*** Opening Data records ***

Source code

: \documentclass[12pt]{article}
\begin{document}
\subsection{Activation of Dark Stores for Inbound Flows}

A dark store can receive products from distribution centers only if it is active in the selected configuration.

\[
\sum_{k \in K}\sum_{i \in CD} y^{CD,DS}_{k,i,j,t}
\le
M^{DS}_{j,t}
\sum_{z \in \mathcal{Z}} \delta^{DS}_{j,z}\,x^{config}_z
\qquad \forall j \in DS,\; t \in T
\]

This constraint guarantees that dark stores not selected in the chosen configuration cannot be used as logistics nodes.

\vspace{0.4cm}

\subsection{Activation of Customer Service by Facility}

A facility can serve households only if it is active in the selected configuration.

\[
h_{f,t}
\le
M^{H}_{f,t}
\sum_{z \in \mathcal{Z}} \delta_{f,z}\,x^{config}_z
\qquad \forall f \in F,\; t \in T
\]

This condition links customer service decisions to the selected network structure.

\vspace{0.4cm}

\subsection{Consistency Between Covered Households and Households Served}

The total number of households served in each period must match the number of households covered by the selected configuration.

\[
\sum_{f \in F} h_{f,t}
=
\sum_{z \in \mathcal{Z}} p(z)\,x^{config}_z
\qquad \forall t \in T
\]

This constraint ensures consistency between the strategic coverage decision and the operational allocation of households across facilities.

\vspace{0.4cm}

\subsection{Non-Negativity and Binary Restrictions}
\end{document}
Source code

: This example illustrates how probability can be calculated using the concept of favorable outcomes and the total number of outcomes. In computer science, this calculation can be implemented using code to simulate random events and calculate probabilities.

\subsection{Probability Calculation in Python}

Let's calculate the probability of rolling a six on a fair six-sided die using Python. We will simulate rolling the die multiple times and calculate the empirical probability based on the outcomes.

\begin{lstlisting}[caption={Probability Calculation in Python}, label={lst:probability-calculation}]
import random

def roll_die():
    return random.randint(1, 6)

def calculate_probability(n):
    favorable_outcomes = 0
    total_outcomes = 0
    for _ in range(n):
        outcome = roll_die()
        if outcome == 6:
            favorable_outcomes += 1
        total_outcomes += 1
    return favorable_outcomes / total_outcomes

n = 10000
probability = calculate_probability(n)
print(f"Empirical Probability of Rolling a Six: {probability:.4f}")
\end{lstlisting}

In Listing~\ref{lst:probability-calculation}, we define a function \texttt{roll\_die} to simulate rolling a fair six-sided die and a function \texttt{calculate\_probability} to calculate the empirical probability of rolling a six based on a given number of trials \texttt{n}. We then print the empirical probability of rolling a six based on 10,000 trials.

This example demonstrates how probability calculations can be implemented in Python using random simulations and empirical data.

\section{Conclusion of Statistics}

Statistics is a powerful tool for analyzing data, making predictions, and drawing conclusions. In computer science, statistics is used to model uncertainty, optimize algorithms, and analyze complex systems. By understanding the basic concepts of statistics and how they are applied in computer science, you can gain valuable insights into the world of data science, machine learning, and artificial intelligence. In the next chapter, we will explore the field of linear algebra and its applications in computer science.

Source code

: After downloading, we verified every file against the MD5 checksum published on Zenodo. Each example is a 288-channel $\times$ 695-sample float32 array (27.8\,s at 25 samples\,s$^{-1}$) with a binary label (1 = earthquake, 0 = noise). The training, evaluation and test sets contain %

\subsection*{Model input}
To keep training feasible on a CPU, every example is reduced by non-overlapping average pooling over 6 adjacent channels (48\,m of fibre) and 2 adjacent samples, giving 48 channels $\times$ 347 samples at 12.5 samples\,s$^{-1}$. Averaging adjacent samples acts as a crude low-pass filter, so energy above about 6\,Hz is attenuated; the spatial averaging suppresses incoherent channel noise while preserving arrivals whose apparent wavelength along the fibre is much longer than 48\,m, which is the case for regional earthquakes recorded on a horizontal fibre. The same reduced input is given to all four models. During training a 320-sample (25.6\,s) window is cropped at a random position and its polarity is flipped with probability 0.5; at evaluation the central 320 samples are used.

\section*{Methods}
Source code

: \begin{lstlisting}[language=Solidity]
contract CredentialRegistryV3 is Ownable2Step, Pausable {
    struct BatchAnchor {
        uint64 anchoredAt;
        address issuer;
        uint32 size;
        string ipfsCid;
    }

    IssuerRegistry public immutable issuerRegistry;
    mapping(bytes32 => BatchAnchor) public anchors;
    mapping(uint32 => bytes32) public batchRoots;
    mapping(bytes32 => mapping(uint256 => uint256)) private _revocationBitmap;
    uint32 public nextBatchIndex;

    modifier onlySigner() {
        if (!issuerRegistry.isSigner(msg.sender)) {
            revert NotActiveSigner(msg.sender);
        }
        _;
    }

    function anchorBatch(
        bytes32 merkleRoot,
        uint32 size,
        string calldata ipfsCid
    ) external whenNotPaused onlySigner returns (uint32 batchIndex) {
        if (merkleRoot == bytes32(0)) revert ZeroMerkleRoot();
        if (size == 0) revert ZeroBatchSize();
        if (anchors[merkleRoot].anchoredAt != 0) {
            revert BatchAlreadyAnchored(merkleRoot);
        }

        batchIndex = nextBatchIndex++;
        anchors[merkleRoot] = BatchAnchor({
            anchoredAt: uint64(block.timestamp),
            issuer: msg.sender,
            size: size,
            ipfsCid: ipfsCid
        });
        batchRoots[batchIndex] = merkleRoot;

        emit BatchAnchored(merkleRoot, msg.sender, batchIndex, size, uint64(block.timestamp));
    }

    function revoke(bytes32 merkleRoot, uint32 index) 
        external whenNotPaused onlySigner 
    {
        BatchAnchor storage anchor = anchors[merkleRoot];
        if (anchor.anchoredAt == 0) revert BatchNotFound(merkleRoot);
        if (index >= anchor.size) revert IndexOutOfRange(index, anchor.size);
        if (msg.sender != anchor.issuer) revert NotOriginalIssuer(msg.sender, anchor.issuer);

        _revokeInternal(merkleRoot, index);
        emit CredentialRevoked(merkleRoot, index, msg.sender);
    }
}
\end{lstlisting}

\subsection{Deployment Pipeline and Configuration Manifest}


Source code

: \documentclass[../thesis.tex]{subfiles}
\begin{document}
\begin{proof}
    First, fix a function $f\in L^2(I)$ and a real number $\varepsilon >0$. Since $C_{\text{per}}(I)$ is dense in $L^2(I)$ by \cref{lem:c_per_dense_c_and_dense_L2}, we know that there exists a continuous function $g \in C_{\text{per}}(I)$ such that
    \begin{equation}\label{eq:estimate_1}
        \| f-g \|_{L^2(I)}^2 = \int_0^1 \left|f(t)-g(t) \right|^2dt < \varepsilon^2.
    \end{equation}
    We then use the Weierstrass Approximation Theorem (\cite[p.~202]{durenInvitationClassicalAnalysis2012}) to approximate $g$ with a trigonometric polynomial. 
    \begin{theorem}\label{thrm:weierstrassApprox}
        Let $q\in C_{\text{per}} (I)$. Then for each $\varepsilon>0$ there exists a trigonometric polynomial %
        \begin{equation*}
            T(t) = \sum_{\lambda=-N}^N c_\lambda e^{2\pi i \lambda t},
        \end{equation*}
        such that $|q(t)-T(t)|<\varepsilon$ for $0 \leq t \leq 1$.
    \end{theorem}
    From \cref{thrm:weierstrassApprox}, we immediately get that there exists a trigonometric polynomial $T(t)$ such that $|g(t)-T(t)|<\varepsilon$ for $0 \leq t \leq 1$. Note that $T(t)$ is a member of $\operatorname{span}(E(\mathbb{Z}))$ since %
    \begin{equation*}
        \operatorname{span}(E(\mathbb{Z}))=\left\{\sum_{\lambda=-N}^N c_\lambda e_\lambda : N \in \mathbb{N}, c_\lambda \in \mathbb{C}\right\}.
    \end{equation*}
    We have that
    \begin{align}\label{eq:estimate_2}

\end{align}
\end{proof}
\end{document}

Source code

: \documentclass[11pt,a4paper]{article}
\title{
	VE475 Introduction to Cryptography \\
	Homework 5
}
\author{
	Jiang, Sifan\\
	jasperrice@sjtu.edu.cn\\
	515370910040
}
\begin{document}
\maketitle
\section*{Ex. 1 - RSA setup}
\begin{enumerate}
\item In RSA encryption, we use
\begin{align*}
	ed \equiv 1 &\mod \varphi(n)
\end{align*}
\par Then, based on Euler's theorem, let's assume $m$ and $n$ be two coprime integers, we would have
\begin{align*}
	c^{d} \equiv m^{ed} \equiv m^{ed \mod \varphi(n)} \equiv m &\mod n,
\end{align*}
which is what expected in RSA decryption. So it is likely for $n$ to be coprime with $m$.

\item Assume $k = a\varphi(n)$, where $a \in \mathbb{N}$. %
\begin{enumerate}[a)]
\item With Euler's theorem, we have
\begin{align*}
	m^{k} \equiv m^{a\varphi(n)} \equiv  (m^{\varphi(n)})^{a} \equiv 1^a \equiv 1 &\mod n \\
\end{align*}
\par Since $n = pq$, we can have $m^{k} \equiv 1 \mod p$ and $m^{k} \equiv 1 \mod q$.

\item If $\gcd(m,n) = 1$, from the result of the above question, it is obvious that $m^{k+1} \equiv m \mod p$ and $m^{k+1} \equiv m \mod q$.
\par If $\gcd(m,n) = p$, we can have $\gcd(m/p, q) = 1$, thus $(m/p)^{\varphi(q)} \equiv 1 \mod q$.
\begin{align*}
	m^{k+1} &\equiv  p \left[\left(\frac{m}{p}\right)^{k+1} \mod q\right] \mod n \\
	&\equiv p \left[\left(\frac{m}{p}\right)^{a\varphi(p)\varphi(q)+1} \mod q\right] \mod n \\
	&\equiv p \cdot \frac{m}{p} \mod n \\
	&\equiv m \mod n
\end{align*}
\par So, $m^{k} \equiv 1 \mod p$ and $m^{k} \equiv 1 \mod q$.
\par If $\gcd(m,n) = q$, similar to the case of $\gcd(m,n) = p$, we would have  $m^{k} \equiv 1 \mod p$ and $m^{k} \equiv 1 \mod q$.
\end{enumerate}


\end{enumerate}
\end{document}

*** Closing Data records ***

Task objective » The response should hold exactly the lines starting at the line with "1 &\mod n \\" and ending at the line with "pq$, we can", and no other line of the material above.

Solution »
	m^{k} \equiv m^{a\varphi(n)} \equiv  (m^{\varphi(n)})^{a} \equiv 1^a \equiv 1 &\mod n \\
\end{align*}
\par Since $n = pq$, we can have $m^{k} \equiv 1 \mod p$ and $m^{k} \equiv 1 \mod q$.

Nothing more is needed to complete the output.